** Problem to solve **
Using the entries below, write out the line with "BlackspaceHeight | Return", the line with "resolution once. |", and every line in between, exactly as each is written.

◇ ◇ ◇ ◇

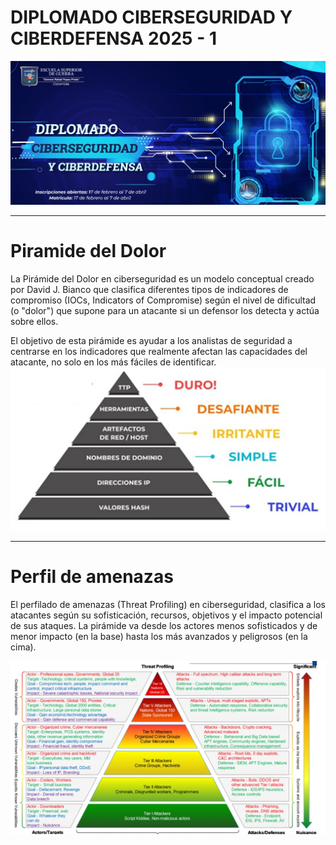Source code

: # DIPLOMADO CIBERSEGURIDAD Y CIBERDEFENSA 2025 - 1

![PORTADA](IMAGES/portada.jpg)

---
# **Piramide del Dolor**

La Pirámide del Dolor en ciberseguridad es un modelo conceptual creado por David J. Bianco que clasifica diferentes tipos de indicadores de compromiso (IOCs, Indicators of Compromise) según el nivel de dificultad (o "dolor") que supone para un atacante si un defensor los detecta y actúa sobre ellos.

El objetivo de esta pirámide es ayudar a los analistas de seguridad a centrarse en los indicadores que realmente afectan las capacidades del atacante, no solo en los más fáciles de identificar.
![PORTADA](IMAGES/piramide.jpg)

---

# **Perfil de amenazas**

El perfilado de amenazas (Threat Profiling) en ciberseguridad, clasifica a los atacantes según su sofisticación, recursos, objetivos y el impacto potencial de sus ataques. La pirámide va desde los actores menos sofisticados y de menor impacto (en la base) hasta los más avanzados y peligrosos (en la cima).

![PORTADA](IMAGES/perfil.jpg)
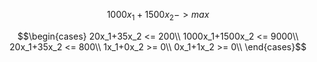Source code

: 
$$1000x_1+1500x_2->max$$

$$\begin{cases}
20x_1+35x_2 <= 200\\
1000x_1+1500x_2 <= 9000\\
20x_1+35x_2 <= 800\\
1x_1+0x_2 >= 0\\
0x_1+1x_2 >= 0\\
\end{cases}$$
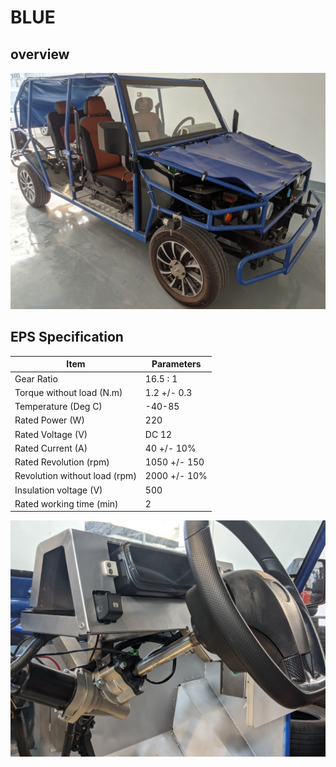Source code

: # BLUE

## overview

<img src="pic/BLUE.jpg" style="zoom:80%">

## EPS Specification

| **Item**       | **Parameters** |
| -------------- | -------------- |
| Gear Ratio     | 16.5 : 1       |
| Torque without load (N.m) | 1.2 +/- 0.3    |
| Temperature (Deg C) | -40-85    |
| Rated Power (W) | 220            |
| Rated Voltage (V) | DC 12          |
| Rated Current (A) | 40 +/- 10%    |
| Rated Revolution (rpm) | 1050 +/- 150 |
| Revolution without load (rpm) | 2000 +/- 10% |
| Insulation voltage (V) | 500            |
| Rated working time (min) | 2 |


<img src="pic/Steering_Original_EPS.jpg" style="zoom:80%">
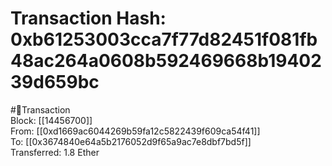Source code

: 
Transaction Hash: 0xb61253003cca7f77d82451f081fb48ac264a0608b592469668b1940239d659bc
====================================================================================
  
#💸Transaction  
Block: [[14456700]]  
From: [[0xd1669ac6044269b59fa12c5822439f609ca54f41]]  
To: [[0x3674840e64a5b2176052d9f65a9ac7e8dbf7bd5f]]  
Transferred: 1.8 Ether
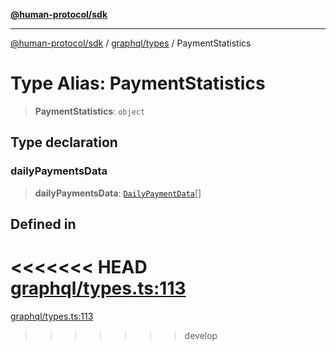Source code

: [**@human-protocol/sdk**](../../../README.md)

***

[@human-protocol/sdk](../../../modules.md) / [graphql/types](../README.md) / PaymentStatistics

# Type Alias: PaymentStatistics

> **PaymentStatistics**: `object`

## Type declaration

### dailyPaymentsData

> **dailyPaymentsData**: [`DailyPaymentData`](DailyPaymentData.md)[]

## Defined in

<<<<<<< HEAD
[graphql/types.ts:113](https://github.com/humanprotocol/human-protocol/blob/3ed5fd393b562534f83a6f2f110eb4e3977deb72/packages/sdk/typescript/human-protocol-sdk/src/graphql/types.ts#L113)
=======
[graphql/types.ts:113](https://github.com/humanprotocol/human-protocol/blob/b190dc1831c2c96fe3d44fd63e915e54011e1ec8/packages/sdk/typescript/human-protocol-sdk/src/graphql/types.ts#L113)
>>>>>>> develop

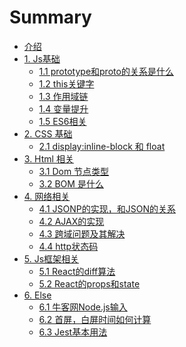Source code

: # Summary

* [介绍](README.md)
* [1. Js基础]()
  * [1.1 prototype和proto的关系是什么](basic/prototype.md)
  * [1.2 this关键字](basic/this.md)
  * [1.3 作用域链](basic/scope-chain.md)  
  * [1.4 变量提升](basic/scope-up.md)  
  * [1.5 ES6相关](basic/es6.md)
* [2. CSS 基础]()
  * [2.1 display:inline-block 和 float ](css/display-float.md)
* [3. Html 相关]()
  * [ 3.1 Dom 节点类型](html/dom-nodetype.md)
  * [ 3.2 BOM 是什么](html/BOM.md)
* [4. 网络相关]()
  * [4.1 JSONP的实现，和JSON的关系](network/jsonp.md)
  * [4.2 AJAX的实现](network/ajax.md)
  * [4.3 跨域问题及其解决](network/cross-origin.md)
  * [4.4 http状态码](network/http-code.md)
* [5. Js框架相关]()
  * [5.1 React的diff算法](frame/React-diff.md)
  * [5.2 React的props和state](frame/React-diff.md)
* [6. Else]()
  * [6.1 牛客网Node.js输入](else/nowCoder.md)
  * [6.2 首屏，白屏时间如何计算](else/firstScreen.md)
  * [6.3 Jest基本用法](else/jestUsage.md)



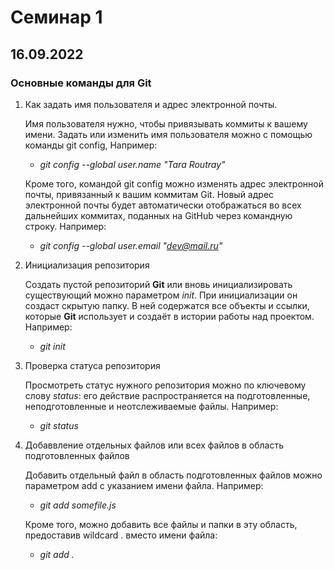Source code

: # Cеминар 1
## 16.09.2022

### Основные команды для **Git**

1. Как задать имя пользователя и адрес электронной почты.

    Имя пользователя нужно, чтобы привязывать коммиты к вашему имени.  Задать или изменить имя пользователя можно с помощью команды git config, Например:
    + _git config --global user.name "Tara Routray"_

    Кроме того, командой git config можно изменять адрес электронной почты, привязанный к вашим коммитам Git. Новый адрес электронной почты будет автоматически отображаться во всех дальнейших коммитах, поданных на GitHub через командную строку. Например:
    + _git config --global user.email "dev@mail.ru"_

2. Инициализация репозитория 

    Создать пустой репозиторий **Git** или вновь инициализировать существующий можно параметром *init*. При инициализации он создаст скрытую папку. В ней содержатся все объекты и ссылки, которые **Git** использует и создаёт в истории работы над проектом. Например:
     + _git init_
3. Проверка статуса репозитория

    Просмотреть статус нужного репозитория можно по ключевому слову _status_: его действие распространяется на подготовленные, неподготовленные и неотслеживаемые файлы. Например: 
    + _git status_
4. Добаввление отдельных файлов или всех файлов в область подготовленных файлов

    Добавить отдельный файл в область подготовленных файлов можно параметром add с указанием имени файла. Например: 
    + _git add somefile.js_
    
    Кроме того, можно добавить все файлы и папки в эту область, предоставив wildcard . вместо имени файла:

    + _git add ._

◇ ◇ ◇ ◇

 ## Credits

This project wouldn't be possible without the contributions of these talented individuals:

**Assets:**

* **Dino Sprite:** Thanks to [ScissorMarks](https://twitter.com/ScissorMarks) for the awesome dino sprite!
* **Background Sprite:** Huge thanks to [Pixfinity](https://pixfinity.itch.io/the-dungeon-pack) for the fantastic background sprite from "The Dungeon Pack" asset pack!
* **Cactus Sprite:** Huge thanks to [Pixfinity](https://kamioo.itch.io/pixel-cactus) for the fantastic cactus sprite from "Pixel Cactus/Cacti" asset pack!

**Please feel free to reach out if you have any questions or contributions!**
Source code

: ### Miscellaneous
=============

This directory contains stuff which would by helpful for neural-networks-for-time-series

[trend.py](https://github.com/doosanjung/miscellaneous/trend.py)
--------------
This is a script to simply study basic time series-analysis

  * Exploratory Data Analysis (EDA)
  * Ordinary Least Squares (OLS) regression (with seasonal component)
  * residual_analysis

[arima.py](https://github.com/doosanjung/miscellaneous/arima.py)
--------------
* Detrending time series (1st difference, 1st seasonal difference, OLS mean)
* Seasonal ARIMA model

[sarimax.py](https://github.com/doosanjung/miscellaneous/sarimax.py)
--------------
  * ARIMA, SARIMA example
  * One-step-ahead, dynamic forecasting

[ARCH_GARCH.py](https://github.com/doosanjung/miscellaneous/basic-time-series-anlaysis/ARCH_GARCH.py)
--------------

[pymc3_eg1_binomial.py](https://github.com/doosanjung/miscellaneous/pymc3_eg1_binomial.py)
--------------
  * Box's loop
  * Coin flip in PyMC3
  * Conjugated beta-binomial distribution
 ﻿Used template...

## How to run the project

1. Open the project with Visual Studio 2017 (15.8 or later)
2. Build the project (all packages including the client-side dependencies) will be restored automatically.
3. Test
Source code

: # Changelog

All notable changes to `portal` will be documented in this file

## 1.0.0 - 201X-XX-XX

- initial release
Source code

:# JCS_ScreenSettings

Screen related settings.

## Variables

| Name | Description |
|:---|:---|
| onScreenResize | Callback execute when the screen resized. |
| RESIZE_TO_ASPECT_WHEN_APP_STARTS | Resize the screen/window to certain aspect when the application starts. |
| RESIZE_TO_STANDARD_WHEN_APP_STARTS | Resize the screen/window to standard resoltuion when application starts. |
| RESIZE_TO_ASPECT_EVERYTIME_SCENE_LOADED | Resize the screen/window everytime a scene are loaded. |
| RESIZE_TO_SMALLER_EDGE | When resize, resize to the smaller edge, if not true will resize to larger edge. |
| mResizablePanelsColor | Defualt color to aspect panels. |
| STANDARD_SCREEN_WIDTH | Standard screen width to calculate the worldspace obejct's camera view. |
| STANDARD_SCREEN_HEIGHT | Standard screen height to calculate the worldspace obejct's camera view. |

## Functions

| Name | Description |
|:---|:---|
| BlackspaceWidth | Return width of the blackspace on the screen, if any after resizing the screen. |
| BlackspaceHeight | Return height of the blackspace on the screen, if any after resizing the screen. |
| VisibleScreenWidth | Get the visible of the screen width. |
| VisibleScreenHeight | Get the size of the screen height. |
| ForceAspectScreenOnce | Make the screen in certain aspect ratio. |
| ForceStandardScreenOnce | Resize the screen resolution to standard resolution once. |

◇ ◇ ◇ ◇

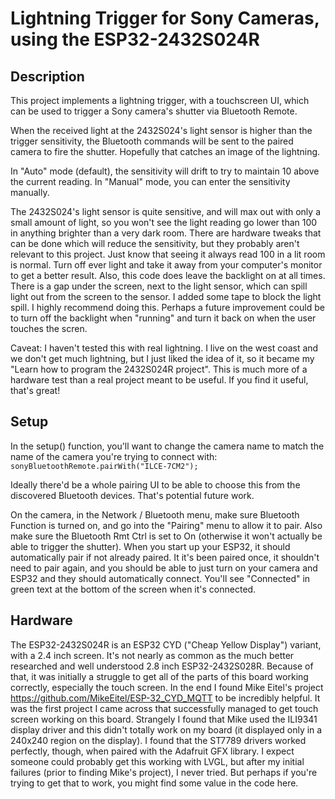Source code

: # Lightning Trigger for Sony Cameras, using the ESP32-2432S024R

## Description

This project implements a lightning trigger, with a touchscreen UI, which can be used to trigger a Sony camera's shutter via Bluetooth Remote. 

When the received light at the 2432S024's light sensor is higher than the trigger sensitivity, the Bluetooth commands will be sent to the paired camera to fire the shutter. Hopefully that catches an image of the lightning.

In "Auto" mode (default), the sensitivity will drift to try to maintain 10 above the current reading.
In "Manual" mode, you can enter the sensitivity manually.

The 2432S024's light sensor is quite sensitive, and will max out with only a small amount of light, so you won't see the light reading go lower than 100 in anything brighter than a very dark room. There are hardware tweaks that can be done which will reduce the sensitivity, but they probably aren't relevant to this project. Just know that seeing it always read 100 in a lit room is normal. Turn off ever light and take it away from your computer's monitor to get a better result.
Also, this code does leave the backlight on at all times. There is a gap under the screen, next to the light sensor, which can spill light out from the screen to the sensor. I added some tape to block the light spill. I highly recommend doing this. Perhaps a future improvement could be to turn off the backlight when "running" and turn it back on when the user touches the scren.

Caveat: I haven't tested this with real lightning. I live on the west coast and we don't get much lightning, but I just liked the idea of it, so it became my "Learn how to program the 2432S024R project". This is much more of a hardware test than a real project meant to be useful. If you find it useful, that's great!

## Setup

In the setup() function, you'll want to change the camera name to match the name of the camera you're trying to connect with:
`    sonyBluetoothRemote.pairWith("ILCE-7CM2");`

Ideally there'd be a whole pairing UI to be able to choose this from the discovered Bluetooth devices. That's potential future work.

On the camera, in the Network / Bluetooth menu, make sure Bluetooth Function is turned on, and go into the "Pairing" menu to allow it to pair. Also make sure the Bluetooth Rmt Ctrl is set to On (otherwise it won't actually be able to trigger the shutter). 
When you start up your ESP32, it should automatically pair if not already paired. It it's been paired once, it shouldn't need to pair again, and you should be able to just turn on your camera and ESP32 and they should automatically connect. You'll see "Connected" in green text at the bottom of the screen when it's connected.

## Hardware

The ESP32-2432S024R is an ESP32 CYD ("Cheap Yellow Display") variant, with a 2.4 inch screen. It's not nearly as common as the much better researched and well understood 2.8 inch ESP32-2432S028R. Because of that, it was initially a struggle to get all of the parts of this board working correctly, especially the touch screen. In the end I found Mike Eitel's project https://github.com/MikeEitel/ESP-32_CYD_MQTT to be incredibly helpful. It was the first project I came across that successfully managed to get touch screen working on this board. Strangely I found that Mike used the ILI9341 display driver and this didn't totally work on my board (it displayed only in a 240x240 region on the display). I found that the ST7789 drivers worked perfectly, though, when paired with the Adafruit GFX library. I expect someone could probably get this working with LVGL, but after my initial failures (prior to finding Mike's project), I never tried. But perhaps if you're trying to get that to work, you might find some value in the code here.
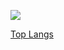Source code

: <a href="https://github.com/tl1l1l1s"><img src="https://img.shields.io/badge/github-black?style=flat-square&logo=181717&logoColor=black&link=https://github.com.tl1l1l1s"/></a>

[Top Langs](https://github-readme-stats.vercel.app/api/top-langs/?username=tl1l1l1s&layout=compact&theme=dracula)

◇ ◇ ◇ ◇

** Response below **
| BlackspaceHeight | Return height of the blackspace on the screen, if any after resizing the screen. |
| VisibleScreenWidth | Get the visible of the screen width. |
| VisibleScreenHeight | Get the size of the screen height. |
| ForceAspectScreenOnce | Make the screen in certain aspect ratio. |
| ForceStandardScreenOnce | Resize the screen resolution to standard resolution once. |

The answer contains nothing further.